ASSIGNMENT ▸ The records below are to be restated word for word, with their images omitted.

DATA TO PROCESS ▸
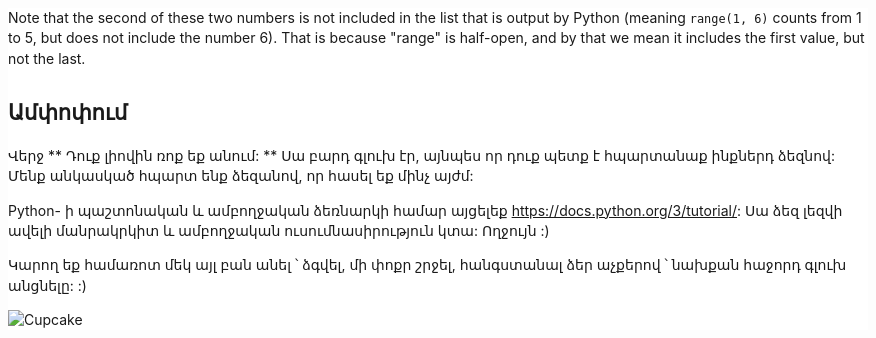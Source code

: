 Note that the second of these two numbers is not included in the list that is output by Python (meaning `range(1, 6)` counts from 1 to 5, but does not include the number 6). That is because "range" is half-open, and by that we mean it includes the first value, but not the last.

## Ամփոփում

Վերջ ** Դուք լիովին ռոք եք անում: ** Սա բարդ գլուխ էր, այնպես որ դուք պետք է հպարտանաք ինքներդ ձեզնով: Մենք անկասկած հպարտ ենք ձեզանով, որ հասել եք մինչ այժմ:

Python- ի պաշտոնական և ամբողջական ձեռնարկի համար այցելեք https://docs.python.org/3/tutorial/: Սա ձեզ լեզվի ավելի մանրակրկիտ և ամբողջական ուսումնասիրություն կտա: Ողջույն :)

Կարող եք համառոտ մեկ այլ բան անել ՝ ձգվել, մի փոքր շրջել, հանգստանալ ձեր աչքերով ՝ նախքան հաջորդ գլուխ անցնելը: :)

![Cupcake](images/cupcake.png)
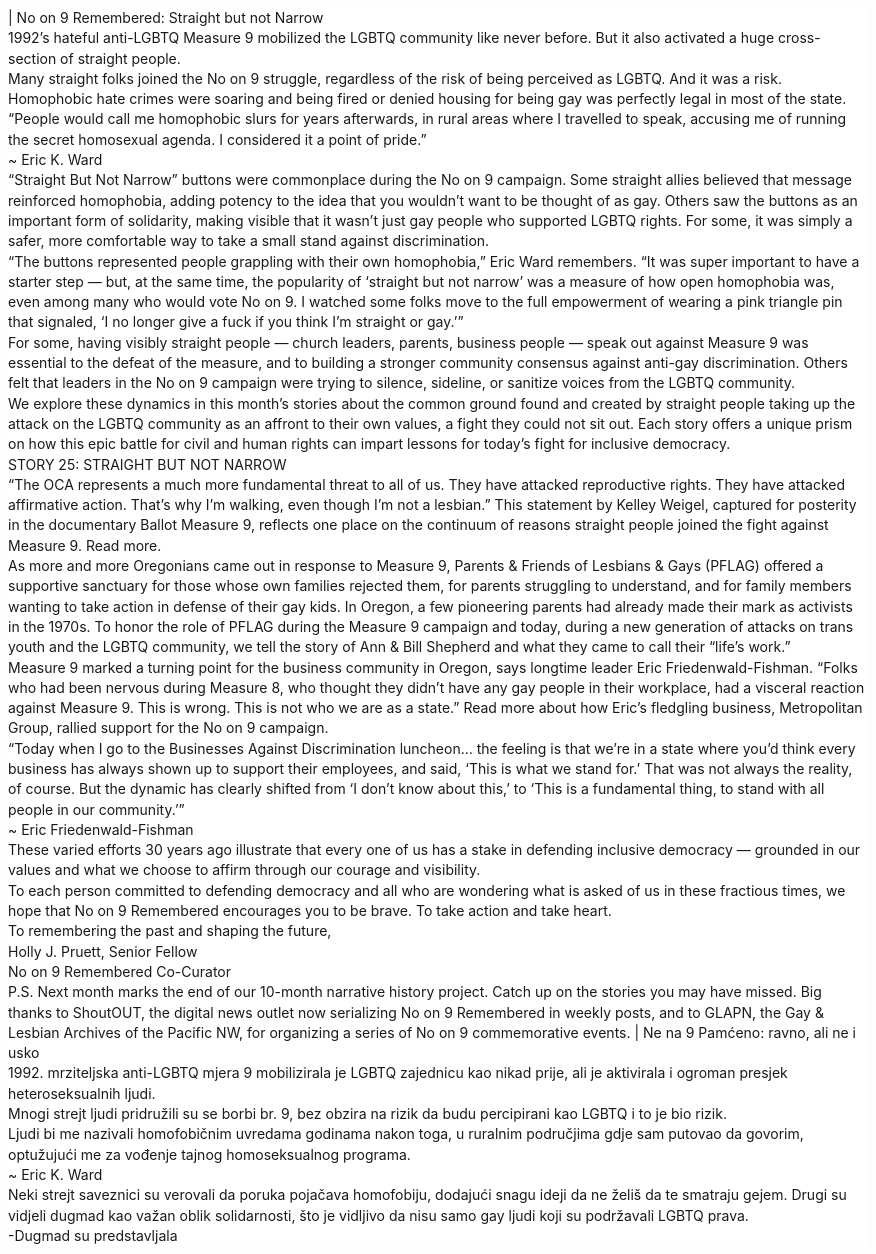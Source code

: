 | No on 9 Remembered: Straight but not Narrow<br/>1992’s hateful anti-LGBTQ Measure 9 mobilized the LGBTQ community like never before. But it also activated a huge cross-section of straight people.<br/>Many straight folks joined the No on 9 struggle, regardless of the risk of being perceived as LGBTQ. And it was a risk. Homophobic hate crimes were soaring and being fired or denied housing for being gay was perfectly legal in most of the state.<br/>“People would call me homophobic slurs for years afterwards, in rural areas where I travelled to speak, accusing me of running the secret homosexual agenda. I considered it a point of pride.”<br/>~ Eric K. Ward<br/>“Straight But Not Narrow” buttons were commonplace during the No on 9 campaign. Some straight allies believed that message reinforced homophobia, adding potency to the idea that you wouldn’t want to be thought of as gay. Others saw the buttons as an important form of solidarity, making visible that it wasn’t just gay people who supported LGBTQ rights. For some, it was simply a safer, more comfortable way to take a small stand against discrimination.<br/>“The buttons represented people grappling with their own homophobia,” Eric Ward remembers. “It was super important to have a starter step — but, at the same time, the popularity of ‘straight but not narrow’ was a measure of how open homophobia was, even among many who would vote No on 9. I watched some folks move to the full empowerment of wearing a pink triangle pin that signaled, ‘I no longer give a fuck if you think I’m straight or gay.’”<br/>For some, having visibly straight people — church leaders, parents, business people — speak out against Measure 9 was essential to the defeat of the measure, and to building a stronger community consensus against anti-gay discrimination. Others felt that leaders in the No on 9 campaign were trying to silence, sideline, or sanitize voices from the LGBTQ community.<br/>We explore these dynamics in this month’s stories about the common ground found and created by straight people taking up the attack on the LGBTQ community as an affront to their own values, a fight they could not sit out. Each story offers a unique prism on how this epic battle for civil and human rights can impart lessons for today’s fight for inclusive democracy.<br/>STORY 25: STRAIGHT BUT NOT NARROW<br/>“The OCA represents a much more fundamental threat to all of us. They have attacked reproductive rights. They have attacked affirmative action. That’s why I’m walking, even though I’m not a lesbian.” This statement by Kelley Weigel, captured for posterity in the documentary Ballot Measure 9, reflects one place on the continuum of reasons straight people joined the fight against Measure 9. Read more.<br/>As more and more Oregonians came out in response to Measure 9, Parents & Friends of Lesbians & Gays (PFLAG) offered a supportive sanctuary for those whose own families rejected them, for parents struggling to understand, and for family members wanting to take action in defense of their gay kids. In Oregon, a few pioneering parents had already made their mark as activists in the 1970s. To honor the role of PFLAG during the Measure 9 campaign and today, during a new generation of attacks on trans youth and the LGBTQ community, we tell the story of Ann & Bill Shepherd and what they came to call their “life’s work.”<br/>Measure 9 marked a turning point for the business community in Oregon, says longtime leader Eric Friedenwald-Fishman. “Folks who had been nervous during Measure 8, who thought they didn’t have any gay people in their workplace, had a visceral reaction against Measure 9. This is wrong. This is not who we are as a state.” Read more about how Eric’s fledgling business, Metropolitan Group, rallied support for the No on 9 campaign.<br/>“Today when I go to the Businesses Against Discrimination luncheon… the feeling is that we’re in a state where you’d think every business has always shown up to support their employees, and said, ‘This is what we stand for.’ That was not always the reality, of course. But the dynamic has clearly shifted from ‘I don’t know about this,’ to ‘This is a fundamental thing, to stand with all people in our community.’”<br/>~ Eric Friedenwald-Fishman<br/>These varied efforts 30 years ago illustrate that every one of us has a stake in defending inclusive democracy — grounded in our values and what we choose to affirm through our courage and visibility.<br/>To each person committed to defending democracy and all who are wondering what is asked of us in these fractious times, we hope that No on 9 Remembered encourages you to be brave. To take action and take heart.<br/>To remembering the past and shaping the future,<br/>Holly J. Pruett, Senior Fellow<br/>No on 9 Remembered Co-Curator<br/>P.S. Next month marks the end of our 10-month narrative history project. Catch up on the stories you may have missed. Big thanks to ShoutOUT, the digital news outlet now serializing No on 9 Remembered in weekly posts, and to GLAPN, the Gay & Lesbian Archives of the Pacific NW, for organizing a series of No on 9 commemorative events. | Ne na 9 Pamćeno: ravno, ali ne i usko<br/>1992. mrziteljska anti-LGBTQ mjera 9 mobilizirala je LGBTQ zajednicu kao nikad prije, ali je aktivirala i ogroman presjek heteroseksualnih ljudi.<br/>Mnogi strejt ljudi pridružili su se borbi br. 9, bez obzira na rizik da budu percipirani kao LGBTQ i to je bio rizik.<br/>Ljudi bi me nazivali homofobičnim uvredama godinama nakon toga, u ruralnim područjima gdje sam putovao da govorim, optužujući me za vođenje tajnog homoseksualnog programa.<br/>~ Eric K. Ward<br/>Neki strejt saveznici su verovali da poruka pojačava homofobiju, dodajući snagu ideji da ne želiš da te smatraju gejem. Drugi su vidjeli dugmad kao važan oblik solidarnosti, što je vidljivo da nisu samo gay ljudi koji su podržavali LGBTQ prava.<br/>-Dugmad su predstavljala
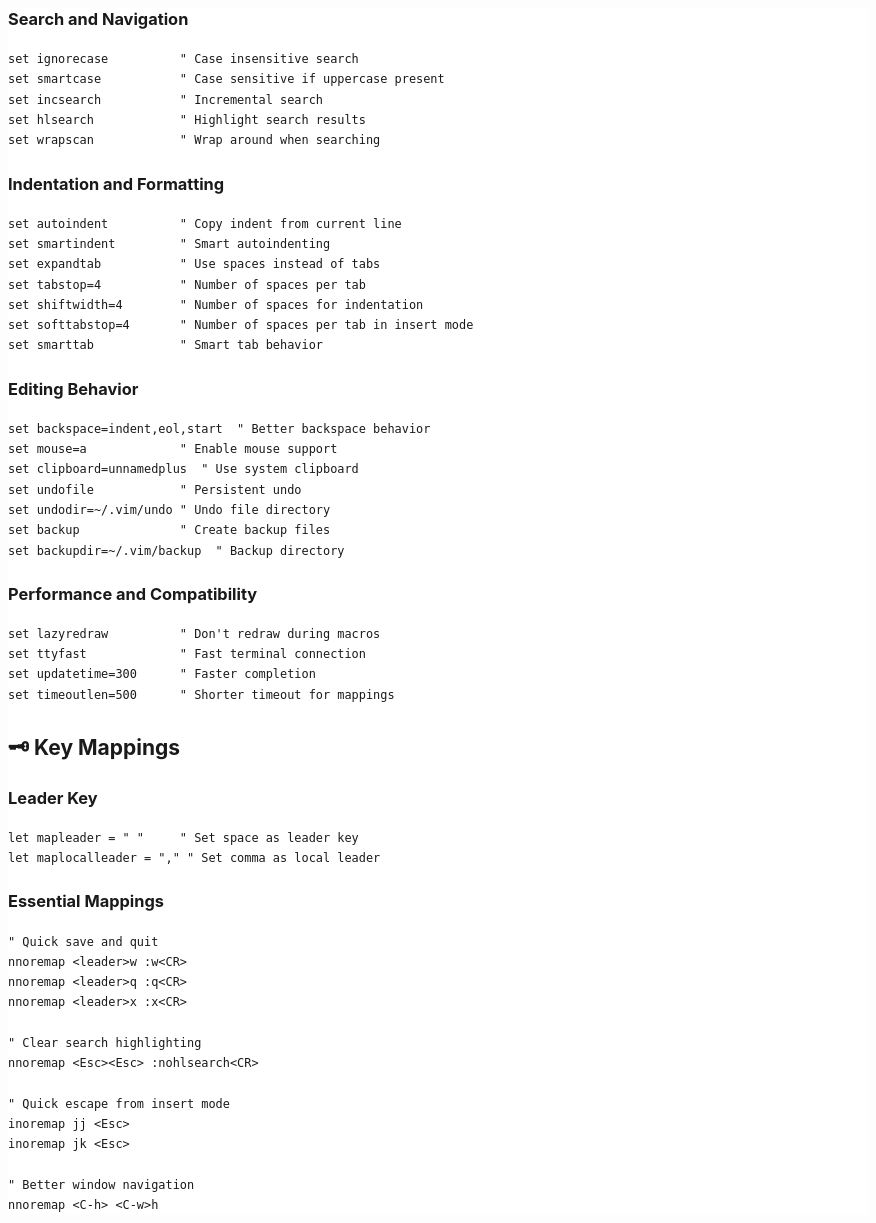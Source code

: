 ### **Search and Navigation**
```vim
set ignorecase          " Case insensitive search
set smartcase           " Case sensitive if uppercase present
set incsearch           " Incremental search
set hlsearch            " Highlight search results
set wrapscan            " Wrap around when searching
```

### **Indentation and Formatting**
```vim
set autoindent          " Copy indent from current line
set smartindent         " Smart autoindenting
set expandtab           " Use spaces instead of tabs
set tabstop=4           " Number of spaces per tab
set shiftwidth=4        " Number of spaces for indentation
set softtabstop=4       " Number of spaces per tab in insert mode
set smarttab            " Smart tab behavior
```

### **Editing Behavior**
```vim
set backspace=indent,eol,start  " Better backspace behavior
set mouse=a             " Enable mouse support
set clipboard=unnamedplus  " Use system clipboard
set undofile            " Persistent undo
set undodir=~/.vim/undo " Undo file directory
set backup              " Create backup files
set backupdir=~/.vim/backup  " Backup directory
```

### **Performance and Compatibility**
```vim
set lazyredraw          " Don't redraw during macros
set ttyfast             " Fast terminal connection
set updatetime=300      " Faster completion
set timeoutlen=500      " Shorter timeout for mappings
```

## 🗝️ Key Mappings

### **Leader Key**
```vim
let mapleader = " "     " Set space as leader key
let maplocalleader = "," " Set comma as local leader
```

### **Essential Mappings**
```vim
" Quick save and quit
nnoremap <leader>w :w<CR>
nnoremap <leader>q :q<CR>
nnoremap <leader>x :x<CR>

" Clear search highlighting
nnoremap <Esc><Esc> :nohlsearch<CR>

" Quick escape from insert mode
inoremap jj <Esc>
inoremap jk <Esc>

" Better window navigation
nnoremap <C-h> <C-w>h
```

RESULT OF THIS TASK ▸
Source code

: Note that the second of these two numbers is not included in the list that is output by Python (meaning `range(1, 6)` counts from 1 to 5, but does not include the number 6). That is because "range" is half-open, and by that we mean it includes the first value, but not the last.

## Ամփոփում

Վերջ ** Դուք լիովին ռոք եք անում: ** Սա բարդ գլուխ էր, այնպես որ դուք պետք է հպարտանաք ինքներդ ձեզնով: Մենք անկասկած հպարտ ենք ձեզանով, որ հասել եք մինչ այժմ:

Python- ի պաշտոնական և ամբողջական ձեռնարկի համար այցելեք https://docs.python.org/3/tutorial/: Սա ձեզ լեզվի ավելի մանրակրկիտ և ամբողջական ուսումնասիրություն կտա: Ողջույն :)

Կարող եք համառոտ մեկ այլ բան անել ՝ ձգվել, մի փոքր շրջել, հանգստանալ ձեր աչքերով ՝ նախքան հաջորդ գլուխ անցնելը: :)

![Cupcake](images/cupcake.png)
Source code

: | No on 9 Remembered: Straight but not Narrow<br/>1992’s hateful anti-LGBTQ Measure 9 mobilized the LGBTQ community like never before. But it also activated a huge cross-section of straight people.<br/>Many straight folks joined the No on 9 struggle, regardless of the risk of being perceived as LGBTQ. And it was a risk. Homophobic hate crimes were soaring and being fired or denied housing for being gay was perfectly legal in most of the state.<br/>“People would call me homophobic slurs for years afterwards, in rural areas where I travelled to speak, accusing me of running the secret homosexual agenda. I considered it a point of pride.”<br/>~ Eric K. Ward<br/>“Straight But Not Narrow” buttons were commonplace during the No on 9 campaign. Some straight allies believed that message reinforced homophobia, adding potency to the idea that you wouldn’t want to be thought of as gay. Others saw the buttons as an important form of solidarity, making visible that it wasn’t just gay people who supported LGBTQ rights. For some, it was simply a safer, more comfortable way to take a small stand against discrimination.<br/>“The buttons represented people grappling with their own homophobia,” Eric Ward remembers. “It was super important to have a starter step — but, at the same time, the popularity of ‘straight but not narrow’ was a measure of how open homophobia was, even among many who would vote No on 9. I watched some folks move to the full empowerment of wearing a pink triangle pin that signaled, ‘I no longer give a fuck if you think I’m straight or gay.’”<br/>For some, having visibly straight people — church leaders, parents, business people — speak out against Measure 9 was essential to the defeat of the measure, and to building a stronger community consensus against anti-gay discrimination. Others felt that leaders in the No on 9 campaign were trying to silence, sideline, or sanitize voices from the LGBTQ community.<br/>We explore these dynamics in this month’s stories about the common ground found and created by straight people taking up the attack on the LGBTQ community as an affront to their own values, a fight they could not sit out. Each story offers a unique prism on how this epic battle for civil and human rights can impart lessons for today’s fight for inclusive democracy.<br/>STORY 25: STRAIGHT BUT NOT NARROW<br/>“The OCA represents a much more fundamental threat to all of us. They have attacked reproductive rights. They have attacked affirmative action. That’s why I’m walking, even though I’m not a lesbian.” This statement by Kelley Weigel, captured for posterity in the documentary Ballot Measure 9, reflects one place on the continuum of reasons straight people joined the fight against Measure 9. Read more.<br/>As more and more Oregonians came out in response to Measure 9, Parents & Friends of Lesbians & Gays (PFLAG) offered a supportive sanctuary for those whose own families rejected them, for parents struggling to understand, and for family members wanting to take action in defense of their gay kids. In Oregon, a few pioneering parents had already made their mark as activists in the 1970s. To honor the role of PFLAG during the Measure 9 campaign and today, during a new generation of attacks on trans youth and the LGBTQ community, we tell the story of Ann & Bill Shepherd and what they came to call their “life’s work.”<br/>Measure 9 marked a turning point for the business community in Oregon, says longtime leader Eric Friedenwald-Fishman. “Folks who had been nervous during Measure 8, who thought they didn’t have any gay people in their workplace, had a visceral reaction against Measure 9. This is wrong. This is not who we are as a state.” Read more about how Eric’s fledgling business, Metropolitan Group, rallied support for the No on 9 campaign.<br/>“Today when I go to the Businesses Against Discrimination luncheon… the feeling is that we’re in a state where you’d think every business has always shown up to support their employees, and said, ‘This is what we stand for.’ That was not always the reality, of course. But the dynamic has clearly shifted from ‘I don’t know about this,’ to ‘This is a fundamental thing, to stand with all people in our community.’”<br/>~ Eric Friedenwald-Fishman<br/>These varied efforts 30 years ago illustrate that every one of us has a stake in defending inclusive democracy — grounded in our values and what we choose to affirm through our courage and visibility.<br/>To each person committed to defending democracy and all who are wondering what is asked of us in these fractious times, we hope that No on 9 Remembered encourages you to be brave. To take action and take heart.<br/>To remembering the past and shaping the future,<br/>Holly J. Pruett, Senior Fellow<br/>No on 9 Remembered Co-Curator<br/>P.S. Next month marks the end of our 10-month narrative history project. Catch up on the stories you may have missed. Big thanks to ShoutOUT, the digital news outlet now serializing No on 9 Remembered in weekly posts, and to GLAPN, the Gay & Lesbian Archives of the Pacific NW, for organizing a series of No on 9 commemorative events. | Ne na 9 Pamćeno: ravno, ali ne i usko<br/>1992. mrziteljska anti-LGBTQ mjera 9 mobilizirala je LGBTQ zajednicu kao nikad prije, ali je aktivirala i ogroman presjek heteroseksualnih ljudi.<br/>Mnogi strejt ljudi pridružili su se borbi br. 9, bez obzira na rizik da budu percipirani kao LGBTQ i to je bio rizik.<br/>Ljudi bi me nazivali homofobičnim uvredama godinama nakon toga, u ruralnim područjima gdje sam putovao da govorim, optužujući me za vođenje tajnog homoseksualnog programa.<br/>~ Eric K. Ward<br/>Neki strejt saveznici su verovali da poruka pojačava homofobiju, dodajući snagu ideji da ne želiš da te smatraju gejem. Drugi su vidjeli dugmad kao važan oblik solidarnosti, što je vidljivo da nisu samo gay ljudi koji su podržavali LGBTQ prava.<br/>-Dugmad su predstavljala
Source code

: ### **Search and Navigation**
```vim
set ignorecase          " Case insensitive search
set smartcase           " Case sensitive if uppercase present
set incsearch           " Incremental search
set hlsearch            " Highlight search results
set wrapscan            " Wrap around when searching
```

### **Indentation and Formatting**
```vim
set autoindent          " Copy indent from current line
set smartindent         " Smart autoindenting
set expandtab           " Use spaces instead of tabs
set tabstop=4           " Number of spaces per tab
set shiftwidth=4        " Number of spaces for indentation
set softtabstop=4       " Number of spaces per tab in insert mode
set smarttab            " Smart tab behavior
```

### **Editing Behavior**
```vim
set backspace=indent,eol,start  " Better backspace behavior
set mouse=a             " Enable mouse support
set clipboard=unnamedplus  " Use system clipboard
set undofile            " Persistent undo
set undodir=~/.vim/undo " Undo file directory
set backup              " Create backup files
set backupdir=~/.vim/backup  " Backup directory
```

### **Performance and Compatibility**
```vim
set lazyredraw          " Don't redraw during macros
set ttyfast             " Fast terminal connection
set updatetime=300      " Faster completion
set timeoutlen=500      " Shorter timeout for mappings
```

## 🗝️ Key Mappings

### **Leader Key**
```vim
let mapleader = " "     " Set space as leader key
let maplocalleader = "," " Set comma as local leader
```

### **Essential Mappings**
```vim
" Quick save and quit
nnoremap <leader>w :w<CR>
nnoremap <leader>q :q<CR>
nnoremap <leader>x :x<CR>

" Clear search highlighting
nnoremap <Esc><Esc> :nohlsearch<CR>

" Quick escape from insert mode
inoremap jj <Esc>
inoremap jk <Esc>

" Better window navigation
nnoremap <C-h> <C-w>h
```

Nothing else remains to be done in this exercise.